Modelling of the urban climate

Modelling climate conditions in urban areas is of growing importance for urban heat island mitigation, building design, and city planning. In our research we aim to improve state-of-the-art urban canopy models (UCM), incorporate these in mesoscale numerical weather prediction (NWP) models, an apply the coupled system to study urban climate and the effect of heat mitigation measures in different cities with contrasting environmental conditions such as Zurich or Singapore.

Effect of resolution on urban heat island simulations
Simulations of the temperatures inside and outside the city of Zurich during a heat wave event in 2015.

We tested COSMO with different urban canopy models (UCM) and at different resolutions. The figure shows the results of a simulation of temperatures inside and outside the city of Zurich, simulated with and without coupling with the UCM TERRA-URB. Inside the city, the TERRA-URB parameterization significantly improves the agreement with observed temperatures, especially at night. Outside of the city the effect of TERRA-URB is small and both versions of COSMO overestimate nighttime temperatures. We also investigated the effect of model resolution on the representation of the urban heat island (UHI) effect in the city of Zurich.

Improved representation of in-canyon vegetation

Current UCMs such as BEP or DCEP divide a given grid cell into an urban and a vegetated fraction, with the urban fraction representing a distribution of street canyons with different orientations and geometries, but neglecting vegetation. These models can not account for interactions between street canyons and in-canyon vegetation, which may be significant due to the influence of vegetation on drag, evapotranspiration and radiation/shadowing.

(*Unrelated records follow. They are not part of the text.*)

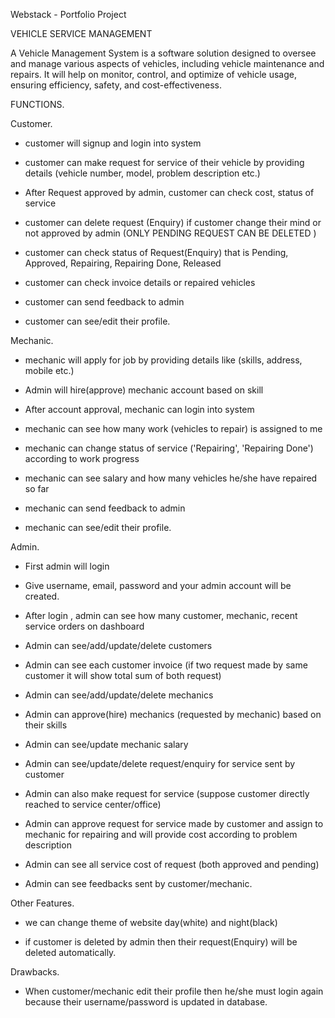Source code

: Webstack - Portfolio Project 


VEHICLE SERVICE MANAGEMENT

A Vehicle Management System is a software solution designed to oversee and manage various aspects of vehicles, including vehicle maintenance and repairs. It will help on monitor, control, and optimize of vehicle usage, ensuring efficiency, safety, and cost-effectiveness.

FUNCTIONS.

Customer.

- customer will signup and login into system

- customer can make request for service of their vehicle by providing details (vehicle number, model, problem description etc.)

- After Request approved by admin, customer can check cost, status of service

- customer can delete request (Enquiry) if customer change their mind or not approved by admin (ONLY PENDING REQUEST CAN BE DELETED )

- customer can check status of Request(Enquiry) that is Pending, Approved, Repairing, Repairing Done, Released

- customer can check invoice details or repaired vehicles

- customer can send feedback to admin

- customer can see/edit their profile.

Mechanic.

- mechanic will apply for job by providing details like (skills, address, mobile etc.)

- Admin will hire(approve) mechanic account based on skill

- After account approval, mechanic can login into system

- mechanic can see how many work (vehicles to repair) is assigned to me

- mechanic can change status of service ('Repairing', 'Repairing Done') according to work progress

- mechanic can see salary and how many vehicles he/she have repaired so far

- mechanic can send feedback to admin

- mechanic can see/edit their profile.

Admin.

- First admin will login

- Give username, email, password and your admin account will be created.

- After login , admin can see how many customer, mechanic, recent service orders on dashboard

- Admin can see/add/update/delete customers

- Admin can see each customer invoice (if two request made by same customer it will show total sum of both request)

- Admin can see/add/update/delete mechanics

- Admin can approve(hire) mechanics (requested by mechanic) based on their skills

- Admin can see/update mechanic salary

- Admin can see/update/delete request/enquiry for service sent by customer

- Admin can also make request for service (suppose customer directly reached to service center/office)

- Admin can approve request for service made by customer and assign to mechanic for repairing and will provide cost according to problem description

- Admin can see all service cost of request (both approved and pending)

- Admin can see feedbacks sent by customer/mechanic.

Other Features.

- we can change theme of website day(white) and night(black)

- if customer is deleted by admin then their request(Enquiry) will be deleted automatically.

Drawbacks.

- When customer/mechanic edit their profile then he/she must login again because their username/password is updated in database.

Based on recent developements by Krayenhoff et al. (2014, 2015) we are integrating in-canyon vegetation into the multilayer urban canopy model DCEP coupled to COSMO (Schubert et al., 2012) to realistically represent the interactions between trees, buildings and the atmosphere and to study the effects of these interactions in the cities of Zurich and Singapore.

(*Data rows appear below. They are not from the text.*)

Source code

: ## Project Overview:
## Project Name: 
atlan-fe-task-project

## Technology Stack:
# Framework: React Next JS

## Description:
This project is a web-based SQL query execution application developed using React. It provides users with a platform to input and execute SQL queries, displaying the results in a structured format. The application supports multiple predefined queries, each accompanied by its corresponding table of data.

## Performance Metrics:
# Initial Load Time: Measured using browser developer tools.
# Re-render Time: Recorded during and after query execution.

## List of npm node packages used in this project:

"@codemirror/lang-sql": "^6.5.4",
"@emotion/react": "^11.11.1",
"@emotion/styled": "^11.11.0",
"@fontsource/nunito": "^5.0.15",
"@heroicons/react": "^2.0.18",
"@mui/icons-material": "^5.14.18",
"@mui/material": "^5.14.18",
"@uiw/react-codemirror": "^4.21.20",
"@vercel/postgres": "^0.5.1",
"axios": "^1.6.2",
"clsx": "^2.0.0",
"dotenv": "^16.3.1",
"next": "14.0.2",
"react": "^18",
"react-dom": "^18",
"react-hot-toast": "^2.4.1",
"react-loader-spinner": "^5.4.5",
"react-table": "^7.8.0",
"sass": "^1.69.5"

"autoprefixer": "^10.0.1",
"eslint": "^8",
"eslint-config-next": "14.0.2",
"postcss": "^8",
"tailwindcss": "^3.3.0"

  • Krayenhoff, E. S., et al. "A multi-layer radiation model for urban neighbourhoods with trees." Boundary-layer mete-orology 151.1 (2014): 139-178.
  • Krayenhoff, E. S., et al. "Parametrization of drag and turbulence for urban neighbourhoods with trees." Boundary-Layer Meteorology 156.2 (2015): 157-189.
  • Schubert, Sebastian, et al. "A double-canyon radiation scheme for multi-layer urban canopy models." Boundary-layer meteorology 145.3 (2012): 439-468.